Hard questions on how learners with disabilities access higher education

 By Elizabeth Ombati and Mildred Omino


Alphine Chepkorir is a girl with a disability from West Pokot whose story recently featured on Citizen TV about being denied a chance to join a private university she had been placed in. Alphine Chepkorir amekosa kujiunga na chuo kikuu kwa kuwa mlemavu

One of the key reasons she could not join the university is its inaccessibility for Alphine as a girl with a physical disability. As would be expected, there have been different reactions to the situation, with concerned citizens offering to give a helping hand. There have been suggestions to move Alphine to a more accessible institution of higher learning. 

These are all good intentions. We however write this piece to reiterate that good intentions must accompany system changes, if at all we are concerned about how our diversity of learners, including those with disabilities, access quality inclusive education. One thing at the back of our mind is, what happens to thousands of learners with disabilities who do not get a chance at media to highlight their plight? What do we see as gaps from Alphine’s experience that can be addressed to make it easier for thousands of other learners with disabilities transitioning to join institutions of higher learning.

Many present-day disability activists know about Joytown schools in Thika (both primary and secondary) that many years served learners with physical disabilities. We have slowly moved from segregated education where many learners with disabilities studied in designated (special) schools. The downside of this history is that many mainstream schools did not prepare for children with disabilities. They did not make , and still do not make their spaces accessible for the diversity of disabilities, including those with physical disabilities like Alphine.

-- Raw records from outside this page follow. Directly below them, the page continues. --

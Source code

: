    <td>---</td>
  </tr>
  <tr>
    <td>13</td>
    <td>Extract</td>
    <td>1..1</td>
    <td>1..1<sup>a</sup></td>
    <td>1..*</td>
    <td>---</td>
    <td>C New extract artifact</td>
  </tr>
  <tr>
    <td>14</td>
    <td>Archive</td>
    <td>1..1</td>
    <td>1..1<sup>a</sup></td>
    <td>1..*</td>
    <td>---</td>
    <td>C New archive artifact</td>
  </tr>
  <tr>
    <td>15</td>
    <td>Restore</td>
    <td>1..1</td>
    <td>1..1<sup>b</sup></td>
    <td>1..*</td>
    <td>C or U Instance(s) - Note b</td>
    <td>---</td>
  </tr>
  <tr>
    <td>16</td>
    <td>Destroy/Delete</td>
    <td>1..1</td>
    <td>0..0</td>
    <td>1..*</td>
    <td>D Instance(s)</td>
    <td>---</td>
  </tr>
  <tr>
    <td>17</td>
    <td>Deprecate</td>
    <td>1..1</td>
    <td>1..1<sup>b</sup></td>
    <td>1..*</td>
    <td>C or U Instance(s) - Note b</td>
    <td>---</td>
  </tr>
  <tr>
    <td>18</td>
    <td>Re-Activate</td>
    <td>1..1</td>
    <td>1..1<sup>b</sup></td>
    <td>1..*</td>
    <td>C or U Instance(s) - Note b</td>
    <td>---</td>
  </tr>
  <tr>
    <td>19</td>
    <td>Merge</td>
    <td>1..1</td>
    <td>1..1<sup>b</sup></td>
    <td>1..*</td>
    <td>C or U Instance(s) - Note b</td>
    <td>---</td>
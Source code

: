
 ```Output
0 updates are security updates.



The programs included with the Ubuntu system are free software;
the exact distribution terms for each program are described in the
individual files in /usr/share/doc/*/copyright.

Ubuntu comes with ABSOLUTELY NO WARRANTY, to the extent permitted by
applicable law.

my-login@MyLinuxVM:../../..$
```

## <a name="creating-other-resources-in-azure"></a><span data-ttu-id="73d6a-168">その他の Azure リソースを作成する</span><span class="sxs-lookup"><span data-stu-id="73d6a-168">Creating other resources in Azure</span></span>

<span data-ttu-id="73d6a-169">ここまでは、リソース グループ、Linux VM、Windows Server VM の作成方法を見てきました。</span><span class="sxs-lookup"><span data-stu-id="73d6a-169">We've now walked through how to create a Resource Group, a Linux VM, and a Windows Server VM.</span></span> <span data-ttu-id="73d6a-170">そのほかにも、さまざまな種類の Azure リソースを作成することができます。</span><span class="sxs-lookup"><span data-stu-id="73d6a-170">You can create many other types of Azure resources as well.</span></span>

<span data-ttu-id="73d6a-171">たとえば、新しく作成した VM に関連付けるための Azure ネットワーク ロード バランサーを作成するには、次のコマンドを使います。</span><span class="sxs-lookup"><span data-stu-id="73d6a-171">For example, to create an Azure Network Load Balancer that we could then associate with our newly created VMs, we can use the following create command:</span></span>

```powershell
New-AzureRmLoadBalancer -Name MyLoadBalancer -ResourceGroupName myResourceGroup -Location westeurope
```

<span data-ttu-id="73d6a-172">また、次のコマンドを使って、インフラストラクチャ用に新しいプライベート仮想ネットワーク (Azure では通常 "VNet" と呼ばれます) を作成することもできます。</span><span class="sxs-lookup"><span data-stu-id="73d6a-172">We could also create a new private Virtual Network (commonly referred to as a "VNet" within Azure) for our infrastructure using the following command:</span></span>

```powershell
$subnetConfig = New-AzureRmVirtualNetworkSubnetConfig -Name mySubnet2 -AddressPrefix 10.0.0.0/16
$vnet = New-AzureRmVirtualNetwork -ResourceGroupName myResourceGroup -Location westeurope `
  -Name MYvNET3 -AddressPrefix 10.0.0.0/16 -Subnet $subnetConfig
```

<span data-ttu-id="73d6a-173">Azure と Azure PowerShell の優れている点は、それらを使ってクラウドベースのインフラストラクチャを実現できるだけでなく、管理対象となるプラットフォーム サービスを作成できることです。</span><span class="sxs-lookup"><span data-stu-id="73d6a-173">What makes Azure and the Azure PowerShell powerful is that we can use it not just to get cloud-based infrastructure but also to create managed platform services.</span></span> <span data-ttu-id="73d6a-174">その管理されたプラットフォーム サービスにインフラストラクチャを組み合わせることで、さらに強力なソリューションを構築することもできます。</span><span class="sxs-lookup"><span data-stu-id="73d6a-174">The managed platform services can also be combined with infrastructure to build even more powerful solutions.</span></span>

This goes all the way to institutions of higher learning. In Kenya, there is common knowledge of specific public universities where learners with disabilities are often encouraged to go. It is also common knowledge that many learners with disabilities are often persuaded to study some designate courses. This should not be the norm. When Alphine was placed in a university, the bare minimum we would expect is that such an institution would welcome her, as a learner, let alone a learner with a disability.

We had learners with disabilities in the late 1990s who qualified for example to join national schools such as Alliance High school but who were dissuaded from going there because of the same problems of inaccessibility. Anthony Muriithi is a disability inclusion champion commonly known as Mc on Wheels (https://www.mconwheels.com/) who has told his story joining Alliance High School in the 90s and the struggles he faced navigating a highly inaccessible environment.  He remembered going through episodes of depression brought about by feelings of ‘aloneness’. Three decades later, learners with disabilities are still trapped in the same situation despite development of robust policies on education on accessibility!

Coming back to Alphine. From a largely rural county, from a family of humble means, and with a dream at an education. She performs well and is among 10 out of 60 students in her school who get a mark that qualifies her to join university. And at that point, society reminding her, as it has done many times, that it is not made for her.

What are these questions therefore we need to be asking, for people like Anthony who had to navigate huge challenges to get an education, to someone like Alphine who is starting out in a society that is reminding her that unlike her peers, she must struggle a little bit more, and even after struggle, she is not exactly guaranteed a chance at success. Statistics are stark. The underrepresentation of women with disabilities in many domains including in education, employment, technology and innovation.

With laws governing accessibility of buildings serving the public, why is it that we still as a community rely only on one public university when it comes to access to an education for learners with disabilities, when we know that laws demand that each service offered to the public must be accessible to all without discrimination? In a country with over thirty public universities and a world that terms education as an equalizer, it begs the question of the place of learners with disabilities in the equation.

Why is it that Alphine was not considered in band one under the Higher Education Fund model considering that she is from an extremely needy background? How many school principals are like Alphine’s school principal who sought the media to highlight Alphine’s story because she knew that without fighting extra hard for Alphine, her dreams would never come to pass?

Which systemic barriers in accessing education for all learners with disabilities in Kenya must be dismantled so that we don’t have millions of learners with disabilities pushed out of the system because of no fault of their own, but because as a society we want to normalise disability-based discrimination?

Unless as a society we ask ourselves the hard questions, even in the face of global campaigns on education equity, laws and policies that govern inclusive education; even in the face of good intentions, we shall miss the mark. And we shall keep leaving learners with disabilities behind.